Python 使用lxml刮取时返回奇数列
我正在学习python,并试图构建一个从供应商站点收集零件数据的刮板。我现在的问题是,我从解析的表行中得到不同的列计数,我知道每一行都有相同的列计数。这个问题一定是我忽略了的,在尝试了两天不同的事情之后,我要求对我的代码进行更多的观察,以定位我的错误。毫无疑问,没有太多python编码经验是我最大的障碍 首先是数据。我不会粘贴我存储在数据库中的html,而是给你一个链接,指向我爬网并存储在数据库中的实时站点。第一个环节是 问题是我得到的结果大多是正确的。但是,我经常会在列计数中得到扭曲的值。我似乎找不到原因 以下是有缺陷结果的一个示例:Python 使用lxml刮取时返回奇数列,python,lxml,Python,Lxml,我正在学习python,并试图构建一个从供应商站点收集零件数据的刮板。我现在的问题是,我从解析的表行中得到不同的列计数,我知道每一行都有相同的列计数。这个问题一定是我忽略了的,在尝试了两天不同的事情之后,我要求对我的代码进行更多的观察,以定位我的错误。毫无疑问,没有太多python编码经验是我最大的障碍 首先是数据。我不会粘贴我存储在数据库中的html,而是给你一个链接,指向我爬网并存储在数据库中的实时站点。第一个环节是 问题是我得到的结果大多是正确的。但是,我经常会在列计数中得到扭曲的值。我似
----------------------------------------------------------------------------------
Record: 1 Section:Passenger / Light Truck Make: ACURA SubMake:
Model: CL SubModel: Year: 1997 Engine: L4 1.6L 1590cc
----------------------------------------------------------------------------------
Rec:1 Row 6 Col 1 part Air Filter
Rec:1 Row 6 Col 2 2
Rec:1 Row 6 Col 3 part_no 46395
Rec:1 Row 6 Col 4 filter_loc
Rec:1 Row 6 Col 5 engine
Rec:1 Row 6 Col 6 vin_code V6 3.0L 2997cc
Rec:1 Row 6 Col 7 comment Engine Code J30A1
**请注意,发动机值已移到vin_代码字段
并证明它在某些时候起作用:
**请注意,此记录中排列的字段 我怀疑我的解析器没有在表单元格中查找某些内容,或者我遗漏了一些琐碎的内容 以下是我的代码的重要部分:
# Per Query
while records:
# Per Query Loop
#print str(records)
for record in records:
print 'Record Count:'+str(rec_cnt)
items = ()
item = {}
source = record['doc']
page = html.fromstring(source)
for rows in page.xpath('//div/table'):
#records = []
item = {}
cntx = 0
for row in list(rows):
cnty = 0 # Column Counter
found_oil = 0 # Found oil filter record flag
data = {} # Data
# Data fields
field_data = {'part':'', 'part_no':'', 'filter_loc':'', 'engine':'', 'vin_code':'', 'comment':'', 'year':''}
print
print '----------------------------------------------------------------------------------'
print 'Record: '+str(record['id']), 'Section:'+str(record['section']), 'Make: '+str(record['make']), 'SubMake: '+str(record['submake'])

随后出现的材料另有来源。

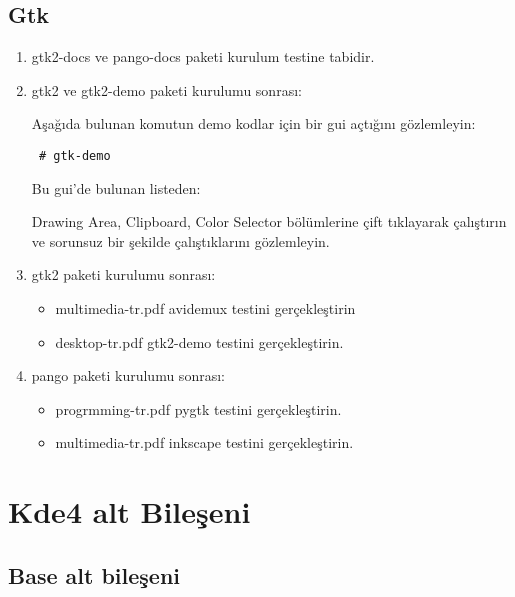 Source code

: \documentclass[a4paper,10pt]{article}
\begin{document}
\subsection*{Gtk}
\begin{enumerate}
 \item gtk2-docs ve pango-docs paketi kurulum testine tabidir.
 \item gtk2 ve gtk2-demo paketi kurulumu sonrası: 

Aşağıda bulunan komutun demo kodlar için bir gui açtığını gözlemleyin:
\begin{verbatim}
 # gtk-demo
\end{verbatim}

Bu gui'de bulunan listeden:

Drawing Area, Clipboard, Color Selector bölümlerine çift tıklayarak çalıştırın ve sorunsuz bir şekilde çalıştıklarını gözlemleyin.

\item gtk2 paketi kurulumu sonrası: 
\begin{itemize}
 \item multimedia-tr.pdf avidemux testini gerçekleştirin
\item desktop-tr.pdf gtk2-demo testini gerçekleştirin.
\end{itemize}
\item pango paketi kurulumu sonrası: 
\begin{itemize}
 \item progrmming-tr.pdf pygtk testini gerçekleştirin.
 \item multimedia-tr.pdf inkscape testini gerçekleştirin.
\end{itemize}

\end{enumerate}

\section{Kde4 alt Bileşeni}
\subsection*{Base alt bileşeni}
\end{document}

print 'Model: '+str(record['model']), 'SubModel: '+str(record['submodel']), 'Year: '+str(record['year']), 'Engine: '+str(record['engine'])
print '----------------------------------------------------------------------------------'
#
# Rules for extracting data columns
# 1. First column always has a link to the bullet image
# 2. Second column is part name
# 3. Third column always empty
# 4. Fourth column is part number
# 5. Fith column is empty
# 6. Sixth column is part location
# 7. Seventh column is always empty
# 8. Eigth column is engine size
# 9. Ninth column is vin code
# 10. Tenth column is COmment
# 11. Eleventh column does not exist.
#
for column in row.xpath('./td[@class="blackmedium"][text()="0xa0"] | ./td[@class="blackmedium"][text()="\n"]/text() | ./td[@class="blackmeduim"]/img[@src]/text() | ./td[@class="blackmedium"][text()=""]/text() | ./td[@class="blackmedium"]/b/text() | ./td[@class="blackmedium"]/a/text() |./td[@class="blackmedium"]/text() | ./td[@class="blackmedium"][text()=" "]/text() | ./td[@class="blackmedium"][text()=" "]/text() | ./td[@class="blackmedium"][text()=None]/text()'):
#' | ./td[position()>1]/a/text() | ./td[position()>1]/text() | self::node()[position()=1]/td/text()'):
cnty+=1
if ('Oil Filter' == column.strip() or 'Air Filter' == column.strip()) and found_oil == 0:
found_oil = 1
if found_oil == 1:
print 'Rec:'+str(rec_cnt), 'Row '+str(cntx), 'Col '+str(cnty), _fields[cnty], column.strip()
#cnty+= 1
#print
else:
print 'Rec: '+str(rec_cnt), 'Col: '+str(cnty)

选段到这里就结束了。